Task instructions: Search the records for the string "database" and return each line that has it.
═══ Records to process ═══
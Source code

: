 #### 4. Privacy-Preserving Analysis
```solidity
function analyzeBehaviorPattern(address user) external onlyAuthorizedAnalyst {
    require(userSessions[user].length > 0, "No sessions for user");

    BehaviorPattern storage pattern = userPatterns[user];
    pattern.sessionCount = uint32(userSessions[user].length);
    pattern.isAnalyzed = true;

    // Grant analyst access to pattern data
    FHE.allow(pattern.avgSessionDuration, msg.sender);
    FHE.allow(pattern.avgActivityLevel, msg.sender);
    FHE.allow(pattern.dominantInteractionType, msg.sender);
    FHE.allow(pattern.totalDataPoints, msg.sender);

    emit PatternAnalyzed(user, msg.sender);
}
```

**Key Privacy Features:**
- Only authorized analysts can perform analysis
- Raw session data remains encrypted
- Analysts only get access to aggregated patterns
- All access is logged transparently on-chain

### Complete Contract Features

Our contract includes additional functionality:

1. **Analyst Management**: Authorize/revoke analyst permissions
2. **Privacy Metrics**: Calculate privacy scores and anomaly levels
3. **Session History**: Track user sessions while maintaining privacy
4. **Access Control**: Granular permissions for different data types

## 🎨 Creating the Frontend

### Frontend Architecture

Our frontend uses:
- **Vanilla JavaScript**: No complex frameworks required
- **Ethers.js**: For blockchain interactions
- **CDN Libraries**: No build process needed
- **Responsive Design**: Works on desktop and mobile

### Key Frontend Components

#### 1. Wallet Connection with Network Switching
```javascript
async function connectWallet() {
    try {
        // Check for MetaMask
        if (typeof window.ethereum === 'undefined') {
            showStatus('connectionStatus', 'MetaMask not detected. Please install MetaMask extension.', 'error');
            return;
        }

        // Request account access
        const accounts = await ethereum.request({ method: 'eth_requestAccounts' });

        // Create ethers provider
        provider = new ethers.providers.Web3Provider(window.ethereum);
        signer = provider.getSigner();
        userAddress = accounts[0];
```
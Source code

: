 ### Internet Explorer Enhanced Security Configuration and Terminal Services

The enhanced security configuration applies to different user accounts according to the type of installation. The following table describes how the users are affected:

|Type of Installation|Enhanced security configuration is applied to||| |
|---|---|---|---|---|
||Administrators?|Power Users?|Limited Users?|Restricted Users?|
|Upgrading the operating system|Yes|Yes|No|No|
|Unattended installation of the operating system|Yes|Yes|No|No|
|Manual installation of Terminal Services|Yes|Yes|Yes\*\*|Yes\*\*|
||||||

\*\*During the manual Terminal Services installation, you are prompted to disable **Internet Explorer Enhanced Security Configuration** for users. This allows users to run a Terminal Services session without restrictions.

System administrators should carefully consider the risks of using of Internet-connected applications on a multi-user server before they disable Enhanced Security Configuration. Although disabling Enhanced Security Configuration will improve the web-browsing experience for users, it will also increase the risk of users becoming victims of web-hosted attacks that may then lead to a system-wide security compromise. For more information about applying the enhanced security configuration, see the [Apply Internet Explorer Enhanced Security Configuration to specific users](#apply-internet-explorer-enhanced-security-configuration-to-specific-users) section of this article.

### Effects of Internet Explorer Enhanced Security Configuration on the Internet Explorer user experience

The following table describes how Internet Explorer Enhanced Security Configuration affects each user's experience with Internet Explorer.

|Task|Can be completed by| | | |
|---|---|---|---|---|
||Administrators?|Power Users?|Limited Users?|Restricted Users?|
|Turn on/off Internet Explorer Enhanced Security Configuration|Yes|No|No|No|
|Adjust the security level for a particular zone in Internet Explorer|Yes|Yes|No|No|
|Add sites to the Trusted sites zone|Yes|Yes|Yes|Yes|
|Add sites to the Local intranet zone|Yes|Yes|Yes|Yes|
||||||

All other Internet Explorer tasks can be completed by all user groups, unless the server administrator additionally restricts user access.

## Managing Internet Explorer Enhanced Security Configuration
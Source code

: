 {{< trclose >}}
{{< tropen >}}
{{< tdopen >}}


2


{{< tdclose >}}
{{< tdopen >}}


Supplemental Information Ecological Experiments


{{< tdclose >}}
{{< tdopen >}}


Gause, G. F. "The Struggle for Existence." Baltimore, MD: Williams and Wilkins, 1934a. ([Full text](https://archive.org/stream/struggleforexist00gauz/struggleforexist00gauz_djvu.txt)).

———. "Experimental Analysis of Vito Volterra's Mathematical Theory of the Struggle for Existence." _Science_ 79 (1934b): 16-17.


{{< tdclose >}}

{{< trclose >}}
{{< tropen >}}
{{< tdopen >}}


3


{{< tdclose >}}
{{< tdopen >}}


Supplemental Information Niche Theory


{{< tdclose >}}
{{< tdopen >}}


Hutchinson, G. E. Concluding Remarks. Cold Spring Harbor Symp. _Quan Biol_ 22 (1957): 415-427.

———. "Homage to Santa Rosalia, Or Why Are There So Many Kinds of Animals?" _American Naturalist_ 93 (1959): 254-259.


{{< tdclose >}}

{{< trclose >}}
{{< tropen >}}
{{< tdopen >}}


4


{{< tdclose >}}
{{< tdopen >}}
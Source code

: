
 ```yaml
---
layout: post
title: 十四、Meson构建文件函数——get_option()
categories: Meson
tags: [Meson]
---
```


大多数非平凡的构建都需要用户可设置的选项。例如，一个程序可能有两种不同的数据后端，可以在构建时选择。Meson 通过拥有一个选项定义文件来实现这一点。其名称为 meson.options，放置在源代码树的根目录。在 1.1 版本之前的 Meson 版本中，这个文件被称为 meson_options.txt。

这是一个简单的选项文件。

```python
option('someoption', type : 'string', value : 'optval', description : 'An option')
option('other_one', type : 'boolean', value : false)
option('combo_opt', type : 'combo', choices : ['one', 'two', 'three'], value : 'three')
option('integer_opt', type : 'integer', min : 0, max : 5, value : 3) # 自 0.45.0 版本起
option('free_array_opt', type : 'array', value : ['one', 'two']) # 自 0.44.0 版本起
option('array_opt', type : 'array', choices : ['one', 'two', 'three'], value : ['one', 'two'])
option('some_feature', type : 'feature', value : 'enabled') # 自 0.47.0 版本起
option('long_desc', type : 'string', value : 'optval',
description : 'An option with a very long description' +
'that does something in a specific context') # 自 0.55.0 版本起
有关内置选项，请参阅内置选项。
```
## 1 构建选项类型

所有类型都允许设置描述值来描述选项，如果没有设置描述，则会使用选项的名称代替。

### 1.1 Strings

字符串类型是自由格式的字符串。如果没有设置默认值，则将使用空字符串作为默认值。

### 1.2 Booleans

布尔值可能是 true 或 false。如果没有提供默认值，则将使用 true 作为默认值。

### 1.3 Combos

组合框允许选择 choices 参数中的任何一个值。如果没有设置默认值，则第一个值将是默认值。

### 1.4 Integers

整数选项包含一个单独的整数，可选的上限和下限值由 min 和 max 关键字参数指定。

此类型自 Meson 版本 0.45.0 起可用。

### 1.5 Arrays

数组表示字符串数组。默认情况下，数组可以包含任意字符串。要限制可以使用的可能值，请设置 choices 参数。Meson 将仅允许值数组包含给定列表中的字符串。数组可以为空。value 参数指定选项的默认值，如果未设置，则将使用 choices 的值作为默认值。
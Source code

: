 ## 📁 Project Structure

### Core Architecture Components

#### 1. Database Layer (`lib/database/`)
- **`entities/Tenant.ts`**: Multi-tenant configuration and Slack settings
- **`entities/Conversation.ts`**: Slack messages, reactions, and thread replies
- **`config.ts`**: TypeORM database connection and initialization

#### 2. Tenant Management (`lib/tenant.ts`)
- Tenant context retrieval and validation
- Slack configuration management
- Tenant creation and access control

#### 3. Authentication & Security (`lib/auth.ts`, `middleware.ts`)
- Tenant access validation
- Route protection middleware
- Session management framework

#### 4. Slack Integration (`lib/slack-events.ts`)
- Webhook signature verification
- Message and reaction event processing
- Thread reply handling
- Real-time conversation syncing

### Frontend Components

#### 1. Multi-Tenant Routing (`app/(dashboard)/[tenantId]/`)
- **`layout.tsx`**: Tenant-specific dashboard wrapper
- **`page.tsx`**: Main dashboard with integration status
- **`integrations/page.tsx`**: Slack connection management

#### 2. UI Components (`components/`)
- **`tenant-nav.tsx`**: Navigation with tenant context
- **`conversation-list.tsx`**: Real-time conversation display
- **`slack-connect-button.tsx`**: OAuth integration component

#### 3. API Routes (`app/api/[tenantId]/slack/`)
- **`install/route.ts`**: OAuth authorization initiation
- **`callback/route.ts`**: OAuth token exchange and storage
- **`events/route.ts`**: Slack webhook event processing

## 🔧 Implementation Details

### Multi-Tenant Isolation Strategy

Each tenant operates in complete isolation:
═══
Exercise response:
#### 1. Database Layer (`lib/database/`)
- **`config.ts`**: TypeORM database connection and initialization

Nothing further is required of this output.